YOUR INSTRUCTIONS:
Print nothing except the lines of the listing below from the line with "僕はお酒が好きでたまに会社の" to the line with "<h2>まとめ</h2>", each exactly as written, both ends included.
──────── STUDY MATERIAL
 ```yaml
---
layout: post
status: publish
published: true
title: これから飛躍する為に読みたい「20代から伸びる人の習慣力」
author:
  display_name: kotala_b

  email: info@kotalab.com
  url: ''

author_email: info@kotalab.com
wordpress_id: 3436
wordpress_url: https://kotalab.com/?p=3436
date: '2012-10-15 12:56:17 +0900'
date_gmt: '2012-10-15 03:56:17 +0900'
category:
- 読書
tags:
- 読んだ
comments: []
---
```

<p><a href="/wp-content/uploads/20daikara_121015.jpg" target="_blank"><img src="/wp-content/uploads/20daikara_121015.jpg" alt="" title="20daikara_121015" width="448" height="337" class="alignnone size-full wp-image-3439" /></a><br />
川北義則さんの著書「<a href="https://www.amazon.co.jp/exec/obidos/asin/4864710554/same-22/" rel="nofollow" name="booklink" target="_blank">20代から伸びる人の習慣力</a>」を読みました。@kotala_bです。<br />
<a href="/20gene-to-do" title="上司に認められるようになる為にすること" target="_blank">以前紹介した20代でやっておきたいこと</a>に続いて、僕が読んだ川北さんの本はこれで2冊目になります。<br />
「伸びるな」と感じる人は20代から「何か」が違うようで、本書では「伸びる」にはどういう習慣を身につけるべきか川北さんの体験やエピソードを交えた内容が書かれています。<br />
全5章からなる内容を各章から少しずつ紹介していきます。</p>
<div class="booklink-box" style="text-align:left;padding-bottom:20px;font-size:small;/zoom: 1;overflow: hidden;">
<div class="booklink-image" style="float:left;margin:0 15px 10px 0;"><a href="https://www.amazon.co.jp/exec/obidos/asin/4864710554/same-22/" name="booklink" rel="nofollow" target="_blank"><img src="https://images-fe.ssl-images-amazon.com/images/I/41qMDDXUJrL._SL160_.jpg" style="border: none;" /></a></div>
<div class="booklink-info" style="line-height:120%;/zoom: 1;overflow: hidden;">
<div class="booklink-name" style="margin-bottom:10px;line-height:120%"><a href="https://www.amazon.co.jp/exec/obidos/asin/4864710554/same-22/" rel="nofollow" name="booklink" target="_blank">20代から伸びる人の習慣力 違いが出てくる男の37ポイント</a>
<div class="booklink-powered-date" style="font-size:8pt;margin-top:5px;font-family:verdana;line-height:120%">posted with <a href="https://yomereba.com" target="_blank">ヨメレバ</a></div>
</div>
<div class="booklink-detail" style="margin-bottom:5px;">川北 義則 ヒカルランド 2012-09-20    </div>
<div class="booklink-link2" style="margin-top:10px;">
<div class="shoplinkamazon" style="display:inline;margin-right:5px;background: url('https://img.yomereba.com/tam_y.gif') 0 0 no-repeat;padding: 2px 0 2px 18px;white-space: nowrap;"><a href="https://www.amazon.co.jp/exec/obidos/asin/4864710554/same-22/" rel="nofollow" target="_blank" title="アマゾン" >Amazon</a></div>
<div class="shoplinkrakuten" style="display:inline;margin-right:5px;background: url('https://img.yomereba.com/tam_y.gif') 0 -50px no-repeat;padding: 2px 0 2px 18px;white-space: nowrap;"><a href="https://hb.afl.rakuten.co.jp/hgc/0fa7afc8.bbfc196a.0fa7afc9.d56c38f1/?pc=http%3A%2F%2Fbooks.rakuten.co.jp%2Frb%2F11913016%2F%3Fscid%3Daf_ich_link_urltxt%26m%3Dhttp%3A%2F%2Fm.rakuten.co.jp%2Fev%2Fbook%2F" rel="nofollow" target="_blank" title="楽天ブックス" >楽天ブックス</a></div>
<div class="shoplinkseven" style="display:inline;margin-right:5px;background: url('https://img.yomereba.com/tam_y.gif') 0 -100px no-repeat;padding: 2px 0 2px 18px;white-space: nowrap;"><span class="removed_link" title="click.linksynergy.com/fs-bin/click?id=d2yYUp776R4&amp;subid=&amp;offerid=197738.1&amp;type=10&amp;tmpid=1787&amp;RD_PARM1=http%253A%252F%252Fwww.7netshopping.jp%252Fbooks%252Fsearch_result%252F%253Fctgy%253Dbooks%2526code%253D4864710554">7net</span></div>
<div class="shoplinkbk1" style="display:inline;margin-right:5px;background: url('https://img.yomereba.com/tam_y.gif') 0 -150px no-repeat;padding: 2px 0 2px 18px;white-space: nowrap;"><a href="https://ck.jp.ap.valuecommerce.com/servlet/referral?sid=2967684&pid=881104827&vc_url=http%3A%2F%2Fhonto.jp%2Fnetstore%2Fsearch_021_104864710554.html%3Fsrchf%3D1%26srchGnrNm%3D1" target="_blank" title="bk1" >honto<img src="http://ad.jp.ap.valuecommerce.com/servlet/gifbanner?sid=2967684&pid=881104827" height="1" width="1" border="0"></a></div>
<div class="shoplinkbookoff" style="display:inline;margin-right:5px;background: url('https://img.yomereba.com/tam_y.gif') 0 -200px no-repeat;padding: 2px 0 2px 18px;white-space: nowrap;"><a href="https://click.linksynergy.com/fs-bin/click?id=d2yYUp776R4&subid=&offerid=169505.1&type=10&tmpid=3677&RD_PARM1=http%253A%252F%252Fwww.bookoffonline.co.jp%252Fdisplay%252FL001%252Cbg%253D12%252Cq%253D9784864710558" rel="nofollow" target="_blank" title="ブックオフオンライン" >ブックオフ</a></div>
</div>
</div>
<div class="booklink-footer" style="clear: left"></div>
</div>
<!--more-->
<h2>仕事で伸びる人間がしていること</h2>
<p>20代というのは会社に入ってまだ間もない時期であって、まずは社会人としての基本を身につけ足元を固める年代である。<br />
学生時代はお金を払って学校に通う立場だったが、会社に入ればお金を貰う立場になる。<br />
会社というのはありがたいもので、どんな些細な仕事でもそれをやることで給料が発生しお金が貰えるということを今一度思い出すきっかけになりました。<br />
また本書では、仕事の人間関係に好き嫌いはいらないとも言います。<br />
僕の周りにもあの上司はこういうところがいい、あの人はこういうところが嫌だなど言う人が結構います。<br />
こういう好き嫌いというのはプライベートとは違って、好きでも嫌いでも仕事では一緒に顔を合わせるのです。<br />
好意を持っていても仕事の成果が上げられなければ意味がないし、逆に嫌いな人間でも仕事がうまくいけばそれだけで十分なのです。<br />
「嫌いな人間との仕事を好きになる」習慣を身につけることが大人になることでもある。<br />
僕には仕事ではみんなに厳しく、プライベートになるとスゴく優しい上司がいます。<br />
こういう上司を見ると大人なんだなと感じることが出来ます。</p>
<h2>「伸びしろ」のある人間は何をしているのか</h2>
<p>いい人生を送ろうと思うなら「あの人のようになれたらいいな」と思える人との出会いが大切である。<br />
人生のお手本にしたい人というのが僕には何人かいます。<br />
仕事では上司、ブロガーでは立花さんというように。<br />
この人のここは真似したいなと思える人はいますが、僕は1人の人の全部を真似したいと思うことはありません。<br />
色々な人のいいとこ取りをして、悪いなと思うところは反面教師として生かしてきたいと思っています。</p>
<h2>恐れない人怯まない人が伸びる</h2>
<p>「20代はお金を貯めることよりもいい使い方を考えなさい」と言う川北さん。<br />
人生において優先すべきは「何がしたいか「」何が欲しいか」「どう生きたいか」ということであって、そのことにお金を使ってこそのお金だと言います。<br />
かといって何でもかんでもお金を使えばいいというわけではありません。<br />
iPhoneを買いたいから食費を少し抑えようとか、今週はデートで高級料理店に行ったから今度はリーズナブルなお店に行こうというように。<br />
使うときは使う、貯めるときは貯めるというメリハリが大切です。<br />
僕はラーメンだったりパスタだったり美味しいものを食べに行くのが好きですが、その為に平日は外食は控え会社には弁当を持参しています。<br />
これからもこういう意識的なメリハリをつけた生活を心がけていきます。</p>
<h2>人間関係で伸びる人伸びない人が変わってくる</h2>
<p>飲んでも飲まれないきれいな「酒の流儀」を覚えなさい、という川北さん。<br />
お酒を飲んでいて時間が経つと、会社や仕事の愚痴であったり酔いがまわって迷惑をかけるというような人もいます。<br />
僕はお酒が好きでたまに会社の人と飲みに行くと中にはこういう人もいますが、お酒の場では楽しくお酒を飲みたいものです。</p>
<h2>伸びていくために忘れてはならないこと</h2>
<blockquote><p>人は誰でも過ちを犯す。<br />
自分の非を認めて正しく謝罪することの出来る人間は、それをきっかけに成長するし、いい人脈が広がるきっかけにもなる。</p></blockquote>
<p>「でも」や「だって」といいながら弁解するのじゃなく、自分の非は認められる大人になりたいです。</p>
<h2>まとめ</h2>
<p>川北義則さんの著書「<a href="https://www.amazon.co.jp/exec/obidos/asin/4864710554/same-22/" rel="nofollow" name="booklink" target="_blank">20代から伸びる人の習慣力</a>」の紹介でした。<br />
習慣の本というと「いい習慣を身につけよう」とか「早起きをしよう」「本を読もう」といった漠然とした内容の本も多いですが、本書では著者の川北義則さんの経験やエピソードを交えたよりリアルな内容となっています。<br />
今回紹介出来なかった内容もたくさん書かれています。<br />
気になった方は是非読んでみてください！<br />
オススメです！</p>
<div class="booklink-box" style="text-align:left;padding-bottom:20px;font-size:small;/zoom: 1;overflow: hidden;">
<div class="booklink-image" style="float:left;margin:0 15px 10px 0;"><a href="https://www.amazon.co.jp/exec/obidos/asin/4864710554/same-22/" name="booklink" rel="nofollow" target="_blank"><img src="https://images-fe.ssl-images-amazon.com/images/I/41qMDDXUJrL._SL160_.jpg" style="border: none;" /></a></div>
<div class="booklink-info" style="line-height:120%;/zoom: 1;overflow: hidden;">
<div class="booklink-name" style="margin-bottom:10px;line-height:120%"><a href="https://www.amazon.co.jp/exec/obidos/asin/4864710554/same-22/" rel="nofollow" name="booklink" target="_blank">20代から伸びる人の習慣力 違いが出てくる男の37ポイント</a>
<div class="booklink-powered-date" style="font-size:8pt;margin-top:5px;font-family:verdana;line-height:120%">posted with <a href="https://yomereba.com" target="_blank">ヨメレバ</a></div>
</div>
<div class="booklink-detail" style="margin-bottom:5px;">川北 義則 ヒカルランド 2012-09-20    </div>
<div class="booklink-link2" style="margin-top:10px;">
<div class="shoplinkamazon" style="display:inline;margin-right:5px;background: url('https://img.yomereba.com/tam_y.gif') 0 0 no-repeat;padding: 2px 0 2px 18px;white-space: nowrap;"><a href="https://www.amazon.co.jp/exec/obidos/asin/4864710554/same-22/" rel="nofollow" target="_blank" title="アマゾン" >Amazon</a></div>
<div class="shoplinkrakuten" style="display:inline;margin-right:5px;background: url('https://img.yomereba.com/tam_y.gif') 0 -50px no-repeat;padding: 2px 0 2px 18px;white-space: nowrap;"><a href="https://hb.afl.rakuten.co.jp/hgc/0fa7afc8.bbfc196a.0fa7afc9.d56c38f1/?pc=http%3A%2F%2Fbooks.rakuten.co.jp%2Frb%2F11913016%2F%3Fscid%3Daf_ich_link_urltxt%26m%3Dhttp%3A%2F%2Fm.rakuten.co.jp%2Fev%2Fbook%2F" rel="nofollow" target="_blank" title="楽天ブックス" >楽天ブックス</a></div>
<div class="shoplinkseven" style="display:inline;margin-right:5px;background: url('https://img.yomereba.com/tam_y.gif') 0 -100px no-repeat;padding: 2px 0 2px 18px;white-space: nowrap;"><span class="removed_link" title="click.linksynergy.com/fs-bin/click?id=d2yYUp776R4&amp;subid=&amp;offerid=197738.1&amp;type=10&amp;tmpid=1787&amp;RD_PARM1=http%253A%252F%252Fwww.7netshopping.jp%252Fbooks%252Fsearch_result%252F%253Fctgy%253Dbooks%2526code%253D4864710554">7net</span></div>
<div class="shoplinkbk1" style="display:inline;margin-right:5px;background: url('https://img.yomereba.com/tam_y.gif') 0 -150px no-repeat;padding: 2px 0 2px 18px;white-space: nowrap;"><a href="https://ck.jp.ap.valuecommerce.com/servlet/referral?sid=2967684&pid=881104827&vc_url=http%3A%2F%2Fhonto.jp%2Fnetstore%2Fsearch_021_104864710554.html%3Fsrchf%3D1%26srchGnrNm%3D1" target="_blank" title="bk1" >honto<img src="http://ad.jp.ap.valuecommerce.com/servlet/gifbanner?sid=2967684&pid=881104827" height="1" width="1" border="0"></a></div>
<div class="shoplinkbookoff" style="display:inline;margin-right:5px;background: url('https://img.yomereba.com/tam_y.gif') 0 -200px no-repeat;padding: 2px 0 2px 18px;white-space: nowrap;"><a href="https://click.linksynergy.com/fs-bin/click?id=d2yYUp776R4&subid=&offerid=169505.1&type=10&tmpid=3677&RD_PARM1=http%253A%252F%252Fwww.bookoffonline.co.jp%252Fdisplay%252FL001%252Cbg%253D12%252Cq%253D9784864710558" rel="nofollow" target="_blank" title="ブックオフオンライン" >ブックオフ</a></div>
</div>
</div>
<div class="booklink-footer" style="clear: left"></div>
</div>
────────────────
WRITTEN RESPONSE:
僕はお酒が好きでたまに会社の人と飲みに行くと中にはこういう人もいますが、お酒の場では楽しくお酒を飲みたいものです。</p>
<h2>伸びていくために忘れてはならないこと</h2>
<blockquote><p>人は誰でも過ちを犯す。<br />
自分の非を認めて正しく謝罪することの出来る人間は、それをきっかけに成長するし、いい人脈が広がるきっかけにもなる。</p></blockquote>
<p>「でも」や「だって」といいながら弁解するのじゃなく、自分の非は認められる大人になりたいです。</p>
<h2>まとめ</h2>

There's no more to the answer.